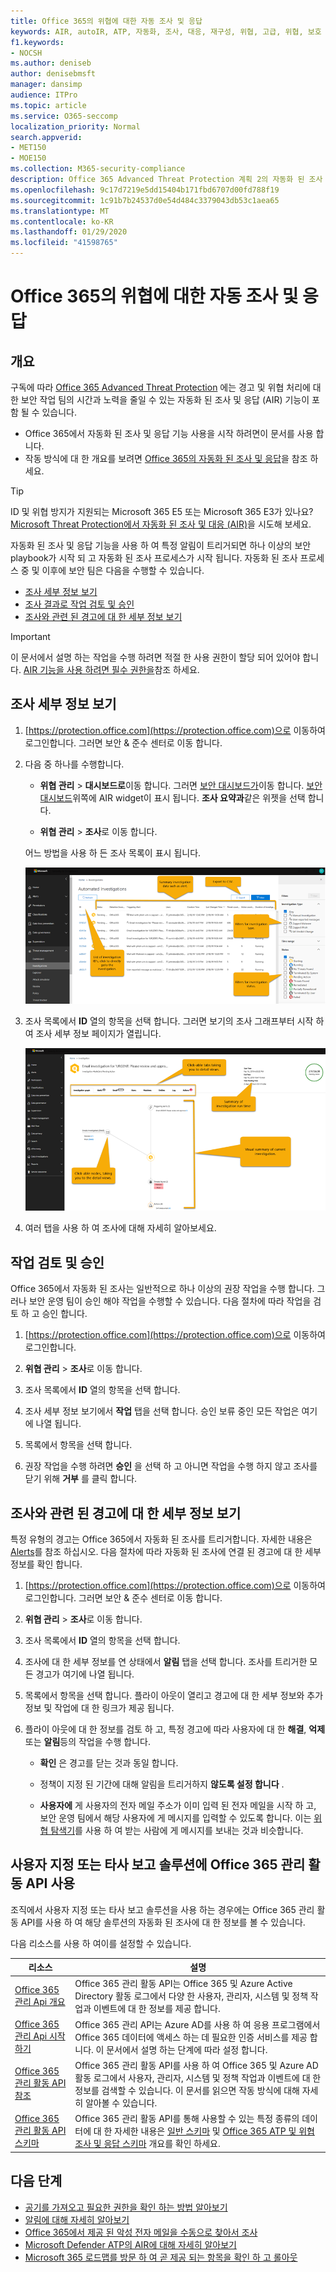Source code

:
 ```yaml
---
title: Office 365의 위협에 대한 자동 조사 및 응답
keywords: AIR, autoIR, ATP, 자동화, 조사, 대응, 재구성, 위협, 고급, 위협, 보호
f1.keywords:
- NOCSH
ms.author: deniseb
author: denisebmsft
manager: dansimp
audience: ITPro
ms.topic: article
ms.service: O365-seccomp
localization_priority: Normal
search.appverid:
- MET150
- MOE150
ms.collection: M365-security-compliance
description: Office 365 Advanced Threat Protection 계획 2의 자동화 된 조사 및 응답 기능 사용을 시작 하세요.
ms.openlocfilehash: 9c17d7219e5dd15404b171fbd6707d00fd788f19
ms.sourcegitcommit: 1c91b7b24537d0e54d484c3379043db53c1aea65
ms.translationtype: MT
ms.contentlocale: ko-KR
ms.lasthandoff: 01/29/2020
ms.locfileid: "41598765"
---
```

# <a name="automatically-investigate-and-respond-to-threats-in-office-365"></a>Office 365의 위협에 대한 자동 조사 및 응답

## <a name="overview"></a>개요

구독에 따라 [Office 365 Advanced Threat Protection](office-365-atp.md) 에는 경고 및 위협 처리에 대 한 보안 작업 팀의 시간과 노력을 줄일 수 있는 자동화 된 조사 및 응답 (AIR) 기능이 포함 될 수 있습니다.

- Office 365에서 자동화 된 조사 및 응답 기능 사용을 시작 하려면이 문서를 사용 합니다. 
- 작동 방식에 대 한 개요를 보려면 [Office 365의 자동화 된 조사 및 응답](automated-investigation-response-office.md)을 참조 하세요.

> [!TIP]
> ID 및 위협 방지가 지원되는 Microsoft 365 E5 또는 Microsoft 365 E3가 있나요? [Microsoft Threat Protection에서 자동화 된 조사 및 대응 (AIR)](../mtp/mtp-autoir.md)을 시도해 보세요.

자동화 된 조사 및 응답 기능을 사용 하 여 특정 알림이 트리거되면 하나 이상의 보안 playbook가 시작 되 고 자동화 된 조사 프로세스가 시작 됩니다. 자동화 된 조사 프로세스 중 및 이후에 보안 팀은 다음을 수행할 수 있습니다.

- [조사 세부 정보 보기](#view-details-of-an-investigation)
- [조사 결과로 작업 검토 및 승인](#review-and-approve-actions) 
- [조사와 관련 된 경고에 대 한 세부 정보 보기](#view-details-about-an-alert-related-to-an-investigation)

> [!IMPORTANT]
> 이 문서에서 설명 하는 작업을 수행 하려면 적절 한 사용 권한이 할당 되어 있어야 합니다. [AIR 기능을 사용 하려면 필수 권한을](automated-investigation-response-office.md#required-permissions-to-use-air-capabilities)참조 하세요.

## <a name="view-details-of-an-investigation"></a>조사 세부 정보 보기

1. [https://protection.office.com](https://protection.office.com)으로 이동하여 로그인합니다. 그러면 보안 & 준수 센터로 이동 합니다.

2. 다음 중 하나를 수행합니다.

    - **위협 관리** > **대시보드로**이동 합니다. 그러면 [보안 대시보드가](security-dashboard.md)이동 합니다. [보안 대시보드](security-dashboard.md)위쪽에 AIR widget이 표시 됩니다. **조사 요약과**같은 위젯을 선택 합니다.

    - **위협 관리** > **조사**로 이동 합니다. 

    어느 방법을 사용 하 든 조사 목록이 표시 됩니다.

    ![AIR의 주 조사 페이지](../media/air-maininvestigationpage.png) 

3. 조사 목록에서 **ID** 열의 항목을 선택 합니다. 그러면 보기의 조사 그래프부터 시작 하 여 조사 세부 정보 페이지가 열립니다.

    ![AIR 조사 그래프 페이지](../media/air-investigationgraphpage.png)

4. 여러 탭을 사용 하 여 조사에 대해 자세히 알아보세요.

## <a name="review-and-approve-actions"></a>작업 검토 및 승인

Office 365에서 자동화 된 조사는 일반적으로 하나 이상의 권장 작업을 수행 합니다. 그러나 보안 운영 팀이 승인 해야 작업을 수행할 수 있습니다. 다음 절차에 따라 작업을 검토 하 고 승인 합니다.

1. [https://protection.office.com](https://protection.office.com)으로 이동하여 로그인합니다. 

2. **위협 관리** > **조사**로 이동 합니다.

3. 조사 목록에서 **ID** 열의 항목을 선택 합니다. 

3. 조사 세부 정보 보기에서 **작업** 탭을 선택 합니다. 승인 보류 중인 모든 작업은 여기에 나열 됩니다.

4. 목록에서 항목을 선택 합니다.

5. 권장 작업을 수행 하려면 **승인** 을 선택 하 고 아니면 작업을 수행 하지 않고 조사를 닫기 위해 **거부** 를 클릭 합니다.

## <a name="view-details-about-an-alert-related-to-an-investigation"></a>조사와 관련 된 경고에 대 한 세부 정보 보기

특정 유형의 경고는 Office 365에서 자동화 된 조사를 트리거합니다. 자세한 내용은 [Alerts](automated-investigation-response-office.md#alerts)를 참조 하십시오. 다음 절차에 따라 자동화 된 조사에 연결 된 경고에 대 한 세부 정보를 확인 합니다.

1. [https://protection.office.com](https://protection.office.com)으로 이동하여 로그인합니다. 그러면 보안 & 준수 센터로 이동 합니다.

2. **위협 관리** > **조사**로 이동 합니다.

3. 조사 목록에서 **ID** 열의 항목을 선택 합니다. 

4. 조사에 대 한 세부 정보를 연 상태에서 **알림** 탭을 선택 합니다. 조사를 트리거한 모든 경고가 여기에 나열 됩니다.

5. 목록에서 항목을 선택 합니다. 플라이 아웃이 열리고 경고에 대 한 세부 정보와 추가 정보 및 작업에 대 한 링크가 제공 됩니다.

6. 플라이 아웃에 대 한 정보를 검토 하 고, 특정 경고에 따라 사용자에 대 한 **해결**, **억제**또는 **알림**등의 작업을 수행 합니다. 

    - **확인** 은 경고를 닫는 것과 동일 합니다.
    
    - 정책이 지정 된 기간에 대해 알림을 트리거하지 **않도록 설정 합니다** .
    
    - **사용자에** 게 사용자의 전자 메일 주소가 이미 입력 된 전자 메일을 시작 하 고, 보안 운영 팀에서 해당 사용자에 게 메시지를 입력할 수 있도록 합니다. 이는 [위협 탐색기](threat-explorer.md)를 사용 하 여 받는 사람에 게 메시지를 보내는 것과 비슷합니다.  

## <a name="use-the-office-365-management-activity-api-for-custom-or-third-party-reporting-solutions"></a>사용자 지정 또는 타사 보고 솔루션에 Office 365 관리 활동 API 사용

조직에서 사용자 지정 또는 타사 보고 솔루션을 사용 하는 경우에는 Office 365 관리 활동 API를 사용 하 여 해당 솔루션의 자동화 된 조사에 대 한 정보를 볼 수 있습니다.

다음 리소스를 사용 하 여이를 설정할 수 있습니다.

|리소스  |설명  |
|---------|---------|
|[Office 365 관리 Api 개요](https://docs.microsoft.com/office/office-365-management-api/office-365-management-apis-overview)     |Office 365 관리 활동 API는 Office 365 및 Azure Active Directory 활동 로그에서 다양 한 사용자, 관리자, 시스템 및 정책 작업과 이벤트에 대 한 정보를 제공 합니다.         |
|[Office 365 관리 Api 시작 하기](https://docs.microsoft.com/office/office-365-management-api/get-started-with-office-365-management-apis)     |Office 365 관리 API는 Azure AD를 사용 하 여 응용 프로그램에서 Office 365 데이터에 액세스 하는 데 필요한 인증 서비스를 제공 합니다. 이 문서에서 설명 하는 단계에 따라 설정 합니다.          |
|[Office 365 관리 활동 API 참조](https://docs.microsoft.com/office/office-365-management-api/office-365-management-activity-api-reference)     |Office 365 관리 활동 API를 사용 하 여 Office 365 및 Azure AD 활동 로그에서 사용자, 관리자, 시스템 및 정책 작업과 이벤트에 대 한 정보를 검색할 수 있습니다. 이 문서를 읽으면 작동 방식에 대해 자세히 알아볼 수 있습니다.        |
|[Office 365 관리 활동 API 스키마](https://docs.microsoft.com/office/office-365-management-api/office-365-management-activity-api-schema)     |Office 365 관리 활동 API를 통해 사용할 수 있는 특정 종류의 데이터에 대 한 자세한 내용은 [일반 스키마](https://docs.microsoft.com/office/office-365-management-api/office-365-management-activity-api-schema#common-schema) 및 [Office 365 ATP 및 위협 조사 및 응답 스키마](https://docs.microsoft.com/office/office-365-management-api/office-365-management-activity-api-schema#office-365-advanced-threat-protection-and-threat-investigation-and-response-schema) 개요를 확인 하세요.         |

## <a name="next-steps"></a>다음 단계

- [공기를 가져오고 필요한 권한을 확인 하는 방법 알아보기](automated-investigation-response-office.md#how-to-get-air)
- [알림에 대해 자세히 알아보기](../../compliance/alert-policies.md)
- [Office 365에서 제공 된 악성 전자 메일을 수동으로 찾아서 조사](investigate-malicious-email-that-was-delivered.md)
- [Microsoft Defender ATP의 AIR에 대해 자세히 알아보기](https://docs.microsoft.com/windows/security/threat-protection/microsoft-defender-atp/automated-investigations)
- [Microsoft 365 로드맵를 방문 하 여 곧 제공 되는 항목을 확인 하 고 롤아웃](https://www.microsoft.com/microsoft-365/roadmap?filters=)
= = =
*What you will do*. The lines needed are those in the data above that hold the string "apis"; copy each of them.

*Answer to the problem*.
|[Office 365 관리 Api 개요](https://docs.microsoft.com/office/office-365-management-api/office-365-management-apis-overview)     |Office 365 관리 활동 API는 Office 365 및 Azure Active Directory 활동 로그에서 다양 한 사용자, 관리자, 시스템 및 정책 작업과 이벤트에 대 한 정보를 제공 합니다.         |
|[Office 365 관리 Api 시작 하기](https://docs.microsoft.com/office/office-365-management-api/get-started-with-office-365-management-apis)     |Office 365 관리 API는 Azure AD를 사용 하 여 응용 프로그램에서 Office 365 데이터에 액세스 하는 데 필요한 인증 서비스를 제공 합니다. 이 문서에서 설명 하는 단계에 따라 설정 합니다.          |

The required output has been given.